9. The method according to any one of claims 2 or 5, wherein the further air, which has been expanded in the second expansion turbine (2a) to the second pressure level, is fed into the low pressure column (12).

10. The method according to any one of claims 2, 5 or 9, wherein the further air, which has been expanded in the second expansion turbine (2a) to the second pressure level, a main heat exchanger (3) at the second pressure level

 Air separation plant (100) is fed and cooled.

1 1. The method according to any one of the preceding claims, wherein the first

 Expansion turbine (1 a) is coupled to a braking device.
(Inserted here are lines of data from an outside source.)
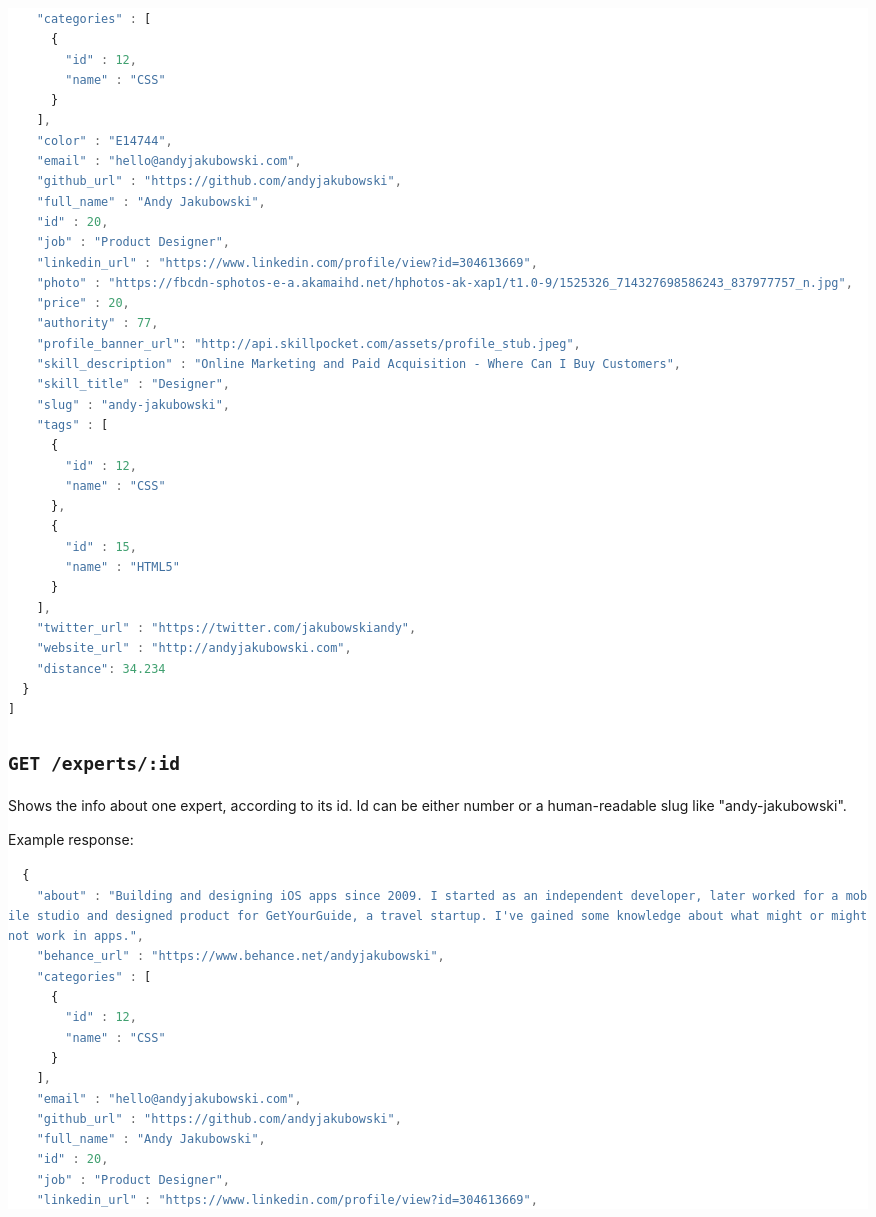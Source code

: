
 ```javascript
    "categories" : [
      {
        "id" : 12,
        "name" : "CSS"
      }
    ],
    "color" : "E14744",
    "email" : "hello@andyjakubowski.com",
    "github_url" : "https://github.com/andyjakubowski",
    "full_name" : "Andy Jakubowski",
    "id" : 20,
    "job" : "Product Designer",
    "linkedin_url" : "https://www.linkedin.com/profile/view?id=304613669",
    "photo" : "https://fbcdn-sphotos-e-a.akamaihd.net/hphotos-ak-xap1/t1.0-9/1525326_714327698586243_837977757_n.jpg",
    "price" : 20,
    "authority" : 77,
    "profile_banner_url": "http://api.skillpocket.com/assets/profile_stub.jpeg",
    "skill_description" : "Online Marketing and Paid Acquisition - Where Can I Buy Customers",
    "skill_title" : "Designer",
    "slug" : "andy-jakubowski",
    "tags" : [
      {
        "id" : 12,
        "name" : "CSS"
      },
      {
        "id" : 15,
        "name" : "HTML5"
      }
    ],
    "twitter_url" : "https://twitter.com/jakubowskiandy",
    "website_url" : "http://andyjakubowski.com",
    "distance": 34.234
  }
]
```

`GET /experts/:id`
------------
Shows the info about one expert, according to its id. Id can be either number or a human-readable slug like "andy-jakubowski".

Example response:

```javascript
  {
    "about" : "Building and designing iOS apps since 2009. I started as an independent developer, later worked for a mobile studio and designed product for GetYourGuide, a travel startup. I've gained some knowledge about what might or might not work in apps.",
    "behance_url" : "https://www.behance.net/andyjakubowski",
    "categories" : [
      {
        "id" : 12,
        "name" : "CSS"
      }
    ],
    "email" : "hello@andyjakubowski.com",
    "github_url" : "https://github.com/andyjakubowski",
    "full_name" : "Andy Jakubowski",
    "id" : 20,
    "job" : "Product Designer",
    "linkedin_url" : "https://www.linkedin.com/profile/view?id=304613669",
```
12. The method according to any one of the preceding claims, in which from the

Distillation column system (10) removed one or more liquid streams, increased pressure in the liquid state, then evaporated or transferred to the supercritical state and discharged from the air separation plant (100) as printed products.
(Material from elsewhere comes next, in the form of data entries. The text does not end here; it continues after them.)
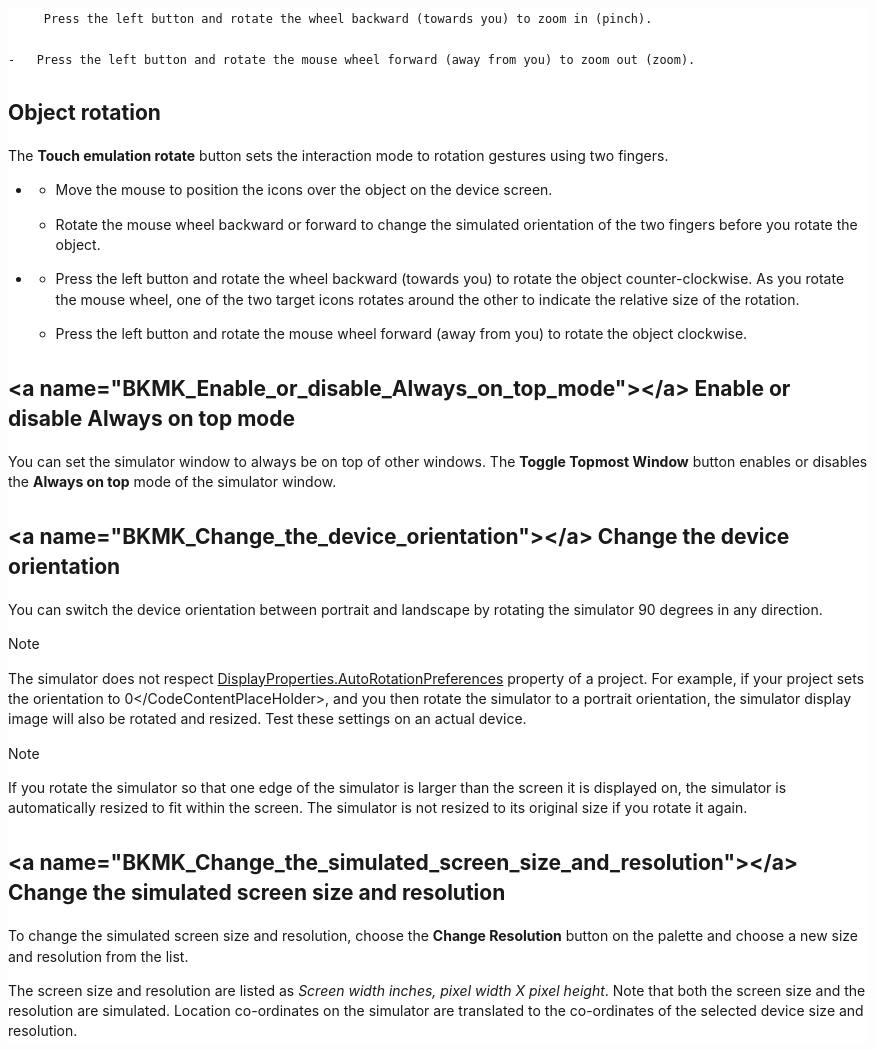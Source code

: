          Press the left button and rotate the wheel backward (towards you) to zoom in (pinch).  
  
    -   Press the left button and rotate the mouse wheel forward (away from you) to zoom out (zoom).  
  
## Object rotation  
 The **Touch emulation rotate** button sets the interaction mode to rotation gestures using two fingers.  
  
-   -   Move the mouse to position the icons over the object on the device screen.  
  
    -   Rotate the mouse wheel backward or forward to change the simulated orientation of the two fingers before you rotate the object.  
  
-   -   Press the left button and rotate the wheel backward (towards you) to rotate the object counter-clockwise. As you rotate the mouse wheel, one of the two target icons rotates around the other to indicate the relative size of the rotation.  
  
    -   Press the left button and rotate the mouse wheel forward (away from you) to rotate the object clockwise.  
  
##  \<a name="BKMK_Enable_or_disable_Always_on_top_mode">\</a> Enable or disable Always on top mode  
 You can set the simulator window to always be on top of other windows. The **Toggle Topmost Window** button enables or disables the **Always on top** mode of the simulator window.  
  
##  \<a name="BKMK_Change_the_device_orientation">\</a> Change the device orientation  
 You can switch the device orientation between portrait and landscape by rotating the simulator 90 degrees in any direction.  
  
> [!NOTE]
>  The simulator does not respect [DisplayProperties.AutoRotationPreferences](http://go.microsoft.com/fwlink/?LinkId=249460) property of a project. For example, if your project sets the orientation to <CodeContentPlaceHolder>0\</CodeContentPlaceHolder>, and you then rotate the simulator to a portrait orientation, the simulator display image will also be rotated and resized. Test these settings on an actual device.  
  
> [!NOTE]
>  If you rotate the simulator so that one edge of the simulator is larger than the screen it is displayed on, the simulator is automatically resized to fit within the screen. The simulator is not resized to its original size if you rotate it again.  
  
##  \<a name="BKMK_Change_the_simulated_screen_size_and_resolution">\</a> Change the simulated screen size and resolution  
 To change the simulated screen size and resolution, choose the **Change Resolution** button  on the palette and choose a new size and resolution from the list.  
  
 The screen size and resolution are listed as *Screen width inches, pixel width X pixel height*. Note that both the screen size and the resolution are simulated. Location co-ordinates on the simulator are translated to the co-ordinates of the selected device size and resolution.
13. The method according to any one of the preceding claims, in which the first booster (1) is operated with a step pressure ratio of 1.7 to 2.2 and in which the second booster (2) with a step pressure ratio of 1.4 to 1.8 is operated.
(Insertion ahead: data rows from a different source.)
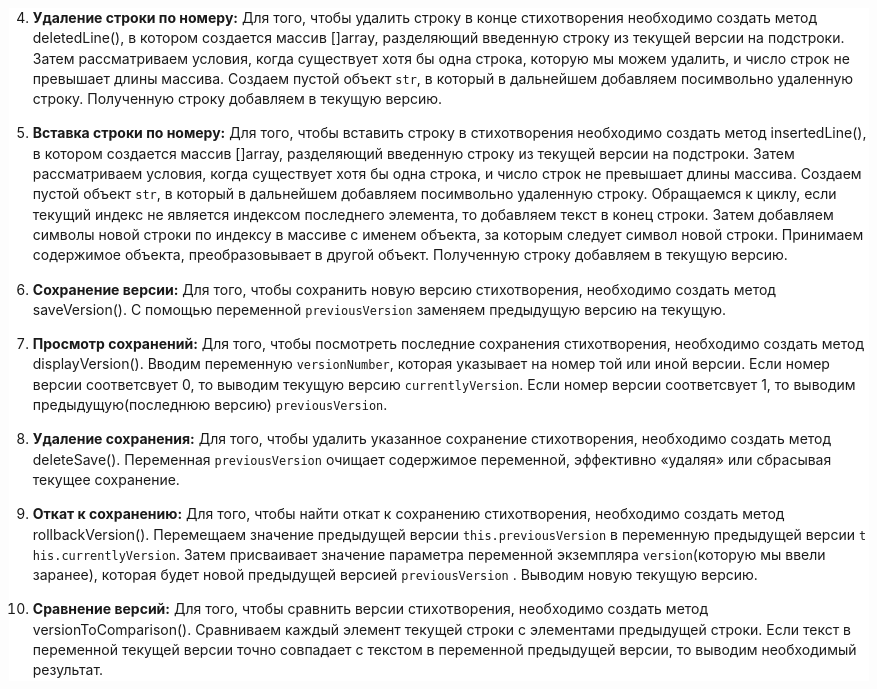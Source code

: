 4. **Удаление строки по номеру:**
   Для того, чтобы удалить строку в конце стихотворения необходимо создать метод deletedLine(), в котором создается массив []array, 
   разделяющий введенную строку из текущей версии на подстроки. Затем рассматриваем условия, когда существует хотя бы одна строка,
   которую мы можем удалить, и число строк не превышает длины массива. Создаем пустой объект `str`, в который в дальнейшем добавляем 
   посимвольно удаленную строку. Полученную строку добавляем в текущую версию.

5. **Вставка строки по номеру:**
   Для того, чтобы вставить строку в стихотворения необходимо создать метод insertedLine(), в котором создается массив []array,
   разделяющий введенную строку из текущей версии на подстроки. Затем рассматриваем условия, когда существует хотя бы одна строка,
   и число строк не превышает длины массива. Создаем пустой объект `str`, в который в дальнейшем добавляем посимвольно удаленную 
   строку. Обращаемся к циклу, если текущий индекс не является индексом последнего элемента, то добавляем текст в конец строки.
   Затем добавляем символы новой строки по индексу в массиве с именем объекта, за которым следует символ новой 
   строки. Принимаем содержимое объекта, преобразовывает в другой объект. Полученную строку добавляем в текущую версию.

6. **Сохранение версии:**
   Для того, чтобы сохранить новую версию стихотворения, необходимо создать метод saveVersion(). С помощью переменной `previousVersion`
   заменяем предыдущую версию на текущую.

7. **Просмотр сохранений:**
   Для того, чтобы посмотреть последние сохранения стихотворения, необходимо создать метод displayVersion(). Вводим переменную
   `versionNumber`, которая указывает на номер той или иной версии. Если номер версии соответсвует 0, то выводим 
   текущую версию `currentlyVersion`. Если номер версии соответсвует 1, то выводим предыдущую(последнюю версию) `previousVersion`.

8. **Удаление сохранения:**
   Для того, чтобы удалить указанное сохранение стихотворения, необходимо создать метод deleteSave(). Переменная `previousVersion` 
   очищает содержимое переменной, эффективно «удаляя» или сбрасывая текущее сохранение. 

9. **Откат к сохранению:**
   Для того, чтобы найти откат к сохранению стихотворения, необходимо создать метод rollbackVersion(). Перемещаем значение предыдущей
   версии `this.previousVersion` в переменную предыдущей версии `this.currentlyVersion`. Затем присваивает значение параметра 
   переменной экземпляра `version`(которую мы ввели заранее), которая будет новой предыдущей версией `previousVersion` . 
   Выводим новую текущую версию.  

10. **Сравнение версий:**
    Для того, чтобы сравнить версии стихотворения, необходимо создать метод versionToComparison(). Сравниваем каждый элемент 
    текущей строки с элементами предыдущей строки. Если текст в переменной текущей версии точно совпадает
    с текстом в переменной предыдущей версии, то выводим необходимый результат.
14. Air separation plant (100) for obtaining one or more air products, with a first booster (1), a second booster (2), a first

 Relaxation machine (1 a) and with a rectification column system (10), which has a high pressure column (11), which is set up to operate at a first pressure level, and a low pressure column (12), which is designed to operate at a second pressure level below the first pressure level is set up, the air separation plant (100) being set up

- Compress all the air supplied to the rectification column system (10) initially as a quantity of feed air to a third pressure level which is at least 3 bar above the first pressure level,

- supplying a first portion of the quantity of feed air at the third pressure level and a temperature level of -140 to -70 ° C. to a first booster (1) and compressing it to a fourth pressure level using the first booster (1),

- a second portion of the feed air amount or a subset of the first feed air amount, which was compressed to the fourth pressure level using the first booster (1), to a first expansion turbine (1a), using which the first booster (1) is driven, and to relax to the first pressure level using the first relaxation machine (1 a),

- A subset of the first amount of feed air, which using the

 first booster (1) was compressed to the fourth pressure level, a second booster (2) and using the second

Boosters (2) to compress to a fifth pressure level, and that the air separation plant (100) is set up to provide the first portion of the quantity of feed air to the first booster (1) at a temperature level of -100 to -60 ° C, characterized in that

- That the air separation system (100) is set up to reduce the partial quantity of the first feed air quantity, which is compressed to the fifth pressure level using the second booster (2), to a temperature level of -20 to in the second booster (2) To heat 40 ° C.

15. Air separation plant (100) according to claim 14, which for carrying out a

 Method according to one of claims 2 to 13 is set up.